Flowers, Guns and an Iconic Snapshot

George Harris sticks carnations in gun barrels during an antiwar demonstration at the Pentagon in 1967.
George Harris sticks carnations in gun barrels during an antiwar demonstration at the Pentagon in 1967. (By Bernie Boston -- The Washington Evening Star)
Sunday, March 18, 2007

The most lasting image from the last big march on the Pentagon, on October 21, 1967, survives in the collective memory as summing up an era. Carnations in gun barrels were the essence of Flower Power. "I knew I had a good picture," says photographer Bernie Boston, 73, who took the photo for the Washington Star. His editors, not imagining the significance, buried it deep inside the A section.

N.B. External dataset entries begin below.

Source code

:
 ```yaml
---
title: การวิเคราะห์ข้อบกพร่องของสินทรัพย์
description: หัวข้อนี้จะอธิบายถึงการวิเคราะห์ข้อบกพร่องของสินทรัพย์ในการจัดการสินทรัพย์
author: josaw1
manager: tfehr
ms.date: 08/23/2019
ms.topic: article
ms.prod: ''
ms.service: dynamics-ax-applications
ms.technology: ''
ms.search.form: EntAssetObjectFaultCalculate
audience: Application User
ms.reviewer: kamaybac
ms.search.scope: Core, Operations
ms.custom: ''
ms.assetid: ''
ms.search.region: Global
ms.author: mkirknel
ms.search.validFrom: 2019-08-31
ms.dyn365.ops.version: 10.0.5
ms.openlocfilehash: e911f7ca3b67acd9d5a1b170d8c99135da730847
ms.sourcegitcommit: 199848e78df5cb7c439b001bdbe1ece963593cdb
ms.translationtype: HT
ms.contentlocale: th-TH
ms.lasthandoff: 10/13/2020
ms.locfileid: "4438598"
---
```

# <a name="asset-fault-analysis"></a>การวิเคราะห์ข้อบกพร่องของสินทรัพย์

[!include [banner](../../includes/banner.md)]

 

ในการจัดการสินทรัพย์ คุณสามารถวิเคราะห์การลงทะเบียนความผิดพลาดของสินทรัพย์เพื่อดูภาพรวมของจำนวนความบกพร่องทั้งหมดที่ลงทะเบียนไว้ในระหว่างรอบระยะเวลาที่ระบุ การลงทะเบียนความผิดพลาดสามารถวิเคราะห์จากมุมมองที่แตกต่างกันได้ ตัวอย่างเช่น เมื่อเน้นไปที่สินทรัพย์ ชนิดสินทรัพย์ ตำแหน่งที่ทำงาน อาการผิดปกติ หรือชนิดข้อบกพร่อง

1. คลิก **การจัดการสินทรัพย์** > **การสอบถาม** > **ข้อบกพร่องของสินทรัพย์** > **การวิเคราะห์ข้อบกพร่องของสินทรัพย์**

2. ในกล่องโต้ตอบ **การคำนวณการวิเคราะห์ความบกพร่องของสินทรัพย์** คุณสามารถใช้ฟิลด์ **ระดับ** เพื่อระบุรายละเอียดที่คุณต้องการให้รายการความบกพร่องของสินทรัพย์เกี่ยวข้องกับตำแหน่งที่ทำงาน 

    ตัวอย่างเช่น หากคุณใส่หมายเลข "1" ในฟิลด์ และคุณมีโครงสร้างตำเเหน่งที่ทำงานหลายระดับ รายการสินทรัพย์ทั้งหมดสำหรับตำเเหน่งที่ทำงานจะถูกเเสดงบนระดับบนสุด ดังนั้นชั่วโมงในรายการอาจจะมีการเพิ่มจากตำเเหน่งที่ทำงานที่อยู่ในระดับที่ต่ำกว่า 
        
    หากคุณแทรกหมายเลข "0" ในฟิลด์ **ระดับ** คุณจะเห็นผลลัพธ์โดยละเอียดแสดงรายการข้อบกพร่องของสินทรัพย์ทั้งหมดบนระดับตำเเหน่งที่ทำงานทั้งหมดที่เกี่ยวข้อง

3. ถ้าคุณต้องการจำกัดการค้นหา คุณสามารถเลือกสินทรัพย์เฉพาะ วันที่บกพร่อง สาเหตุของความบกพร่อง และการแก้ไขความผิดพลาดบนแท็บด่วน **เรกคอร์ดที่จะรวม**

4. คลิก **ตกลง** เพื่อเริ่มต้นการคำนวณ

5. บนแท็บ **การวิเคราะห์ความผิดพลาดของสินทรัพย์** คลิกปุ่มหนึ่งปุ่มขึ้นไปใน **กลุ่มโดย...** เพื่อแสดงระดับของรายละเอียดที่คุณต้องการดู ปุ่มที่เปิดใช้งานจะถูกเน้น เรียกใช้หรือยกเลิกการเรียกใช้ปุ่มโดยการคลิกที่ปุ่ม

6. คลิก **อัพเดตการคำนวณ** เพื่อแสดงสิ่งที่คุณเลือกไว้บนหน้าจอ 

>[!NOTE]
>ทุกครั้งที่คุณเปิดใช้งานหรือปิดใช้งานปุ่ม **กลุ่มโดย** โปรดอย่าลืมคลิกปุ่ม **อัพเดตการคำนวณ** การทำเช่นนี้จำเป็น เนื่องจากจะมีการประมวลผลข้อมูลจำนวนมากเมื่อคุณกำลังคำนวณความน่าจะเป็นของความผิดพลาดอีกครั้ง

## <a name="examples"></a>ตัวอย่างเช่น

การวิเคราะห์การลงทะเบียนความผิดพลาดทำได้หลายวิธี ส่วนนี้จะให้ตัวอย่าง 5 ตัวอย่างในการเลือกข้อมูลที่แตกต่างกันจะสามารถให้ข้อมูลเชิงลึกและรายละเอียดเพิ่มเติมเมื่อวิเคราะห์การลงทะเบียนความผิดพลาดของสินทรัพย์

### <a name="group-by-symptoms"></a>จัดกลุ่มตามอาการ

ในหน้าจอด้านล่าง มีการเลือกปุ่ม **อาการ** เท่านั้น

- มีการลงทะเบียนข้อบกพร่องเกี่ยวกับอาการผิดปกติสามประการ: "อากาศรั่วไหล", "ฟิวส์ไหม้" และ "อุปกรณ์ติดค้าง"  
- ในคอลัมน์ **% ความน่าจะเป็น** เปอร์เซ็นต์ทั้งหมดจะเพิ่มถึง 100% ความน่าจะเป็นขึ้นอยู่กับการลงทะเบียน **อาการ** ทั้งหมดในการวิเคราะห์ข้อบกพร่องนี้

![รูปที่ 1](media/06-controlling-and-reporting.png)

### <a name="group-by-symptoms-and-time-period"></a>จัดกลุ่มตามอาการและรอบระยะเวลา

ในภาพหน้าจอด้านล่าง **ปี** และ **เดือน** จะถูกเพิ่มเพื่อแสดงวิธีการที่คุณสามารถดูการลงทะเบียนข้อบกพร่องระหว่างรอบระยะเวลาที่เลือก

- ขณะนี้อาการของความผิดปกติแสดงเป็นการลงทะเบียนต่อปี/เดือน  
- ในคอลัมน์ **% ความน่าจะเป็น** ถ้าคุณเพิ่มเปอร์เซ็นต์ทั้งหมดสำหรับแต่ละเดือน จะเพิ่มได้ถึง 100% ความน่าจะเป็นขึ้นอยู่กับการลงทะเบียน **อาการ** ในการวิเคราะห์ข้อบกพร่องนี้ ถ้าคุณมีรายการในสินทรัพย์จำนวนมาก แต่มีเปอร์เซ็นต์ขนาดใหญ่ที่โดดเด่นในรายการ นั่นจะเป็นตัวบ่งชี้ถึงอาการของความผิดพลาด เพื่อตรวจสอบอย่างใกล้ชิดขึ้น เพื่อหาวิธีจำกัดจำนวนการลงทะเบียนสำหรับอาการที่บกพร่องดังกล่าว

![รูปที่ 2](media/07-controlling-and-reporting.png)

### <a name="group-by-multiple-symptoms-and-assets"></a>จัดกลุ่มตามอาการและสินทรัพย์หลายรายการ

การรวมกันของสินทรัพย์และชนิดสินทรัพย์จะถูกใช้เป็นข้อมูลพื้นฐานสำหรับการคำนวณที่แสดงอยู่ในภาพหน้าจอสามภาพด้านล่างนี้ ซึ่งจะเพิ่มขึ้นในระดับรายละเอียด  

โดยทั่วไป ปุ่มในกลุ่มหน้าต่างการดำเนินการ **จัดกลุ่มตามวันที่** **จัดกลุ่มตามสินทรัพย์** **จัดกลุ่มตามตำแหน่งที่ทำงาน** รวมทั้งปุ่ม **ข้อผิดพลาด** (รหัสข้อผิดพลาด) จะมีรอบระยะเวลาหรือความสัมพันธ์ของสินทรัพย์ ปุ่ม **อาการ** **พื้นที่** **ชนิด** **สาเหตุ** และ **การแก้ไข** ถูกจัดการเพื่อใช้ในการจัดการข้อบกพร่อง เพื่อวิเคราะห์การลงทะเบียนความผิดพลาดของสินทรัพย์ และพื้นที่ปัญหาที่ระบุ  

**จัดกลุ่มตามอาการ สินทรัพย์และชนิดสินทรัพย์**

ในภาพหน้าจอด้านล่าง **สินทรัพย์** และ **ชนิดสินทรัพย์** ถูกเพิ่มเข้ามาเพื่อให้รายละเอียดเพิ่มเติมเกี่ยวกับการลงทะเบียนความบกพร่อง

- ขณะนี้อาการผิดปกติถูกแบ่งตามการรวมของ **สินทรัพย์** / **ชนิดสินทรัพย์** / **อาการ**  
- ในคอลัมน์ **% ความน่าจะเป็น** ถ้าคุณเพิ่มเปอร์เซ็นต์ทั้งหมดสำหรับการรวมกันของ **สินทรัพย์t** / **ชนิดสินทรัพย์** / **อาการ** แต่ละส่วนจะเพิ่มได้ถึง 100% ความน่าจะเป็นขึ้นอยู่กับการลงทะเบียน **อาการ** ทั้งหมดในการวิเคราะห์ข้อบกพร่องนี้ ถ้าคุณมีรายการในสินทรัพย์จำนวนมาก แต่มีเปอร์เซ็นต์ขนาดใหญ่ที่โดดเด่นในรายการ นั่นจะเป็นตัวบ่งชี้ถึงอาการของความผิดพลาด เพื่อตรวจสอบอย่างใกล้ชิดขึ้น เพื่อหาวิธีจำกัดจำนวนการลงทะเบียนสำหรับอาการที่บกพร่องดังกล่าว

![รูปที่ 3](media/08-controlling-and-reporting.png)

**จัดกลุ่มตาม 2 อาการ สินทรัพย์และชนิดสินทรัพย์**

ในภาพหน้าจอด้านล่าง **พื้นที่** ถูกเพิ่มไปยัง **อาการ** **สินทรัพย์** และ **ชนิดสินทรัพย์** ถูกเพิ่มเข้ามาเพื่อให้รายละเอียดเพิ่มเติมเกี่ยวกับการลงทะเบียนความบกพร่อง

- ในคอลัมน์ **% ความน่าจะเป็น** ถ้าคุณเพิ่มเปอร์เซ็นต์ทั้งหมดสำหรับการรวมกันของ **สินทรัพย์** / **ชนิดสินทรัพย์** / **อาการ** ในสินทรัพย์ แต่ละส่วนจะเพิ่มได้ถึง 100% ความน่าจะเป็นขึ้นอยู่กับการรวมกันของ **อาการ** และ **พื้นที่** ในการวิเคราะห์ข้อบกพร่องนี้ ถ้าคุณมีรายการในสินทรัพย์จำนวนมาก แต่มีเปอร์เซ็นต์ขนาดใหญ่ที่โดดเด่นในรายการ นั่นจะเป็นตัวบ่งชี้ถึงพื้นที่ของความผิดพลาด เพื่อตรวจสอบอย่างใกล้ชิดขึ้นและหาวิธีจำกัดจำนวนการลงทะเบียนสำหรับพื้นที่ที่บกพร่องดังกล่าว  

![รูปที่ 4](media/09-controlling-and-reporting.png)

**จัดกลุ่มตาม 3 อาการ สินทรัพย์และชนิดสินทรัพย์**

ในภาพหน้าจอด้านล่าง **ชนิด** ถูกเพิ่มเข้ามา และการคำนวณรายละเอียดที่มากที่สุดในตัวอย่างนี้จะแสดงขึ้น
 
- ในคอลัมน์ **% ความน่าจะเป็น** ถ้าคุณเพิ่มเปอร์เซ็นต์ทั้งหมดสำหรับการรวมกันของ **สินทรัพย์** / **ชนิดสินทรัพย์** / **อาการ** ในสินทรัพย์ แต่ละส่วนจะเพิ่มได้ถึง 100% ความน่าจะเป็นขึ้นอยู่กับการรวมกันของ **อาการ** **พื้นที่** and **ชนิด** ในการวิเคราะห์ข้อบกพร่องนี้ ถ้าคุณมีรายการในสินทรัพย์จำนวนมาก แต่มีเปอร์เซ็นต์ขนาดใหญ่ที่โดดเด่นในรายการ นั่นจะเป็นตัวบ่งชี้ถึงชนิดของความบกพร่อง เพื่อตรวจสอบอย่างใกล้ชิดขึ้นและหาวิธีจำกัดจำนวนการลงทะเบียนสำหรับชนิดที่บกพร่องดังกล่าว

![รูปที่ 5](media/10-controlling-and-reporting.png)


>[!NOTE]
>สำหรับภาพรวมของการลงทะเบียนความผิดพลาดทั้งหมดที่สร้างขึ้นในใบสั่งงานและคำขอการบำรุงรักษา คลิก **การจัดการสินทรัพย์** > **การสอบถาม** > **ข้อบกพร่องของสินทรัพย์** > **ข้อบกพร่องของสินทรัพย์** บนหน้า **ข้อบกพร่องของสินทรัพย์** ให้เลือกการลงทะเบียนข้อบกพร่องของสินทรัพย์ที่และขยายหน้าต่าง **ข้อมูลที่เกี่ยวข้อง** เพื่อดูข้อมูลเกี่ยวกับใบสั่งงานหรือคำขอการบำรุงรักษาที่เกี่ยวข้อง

What became of the young demonstrator? By most accounts, he was George Harris, about 18 years old, a young actor from New York. He was on his way to San Francisco, where he would come out of the closet, take the name Hibiscus, and co-found the flamboyant, psychedelic gay-themed drag troupe called the Cockettes, according to filmmaker David Weissman, who made a critically acclaimed documentary of the group in 2002. Harris died in the early 1980s of complications from AIDS, at the dawn of that epidemic.

So Boston's iconic photo, so emblematic of one era, was also secretly a harbinger of another.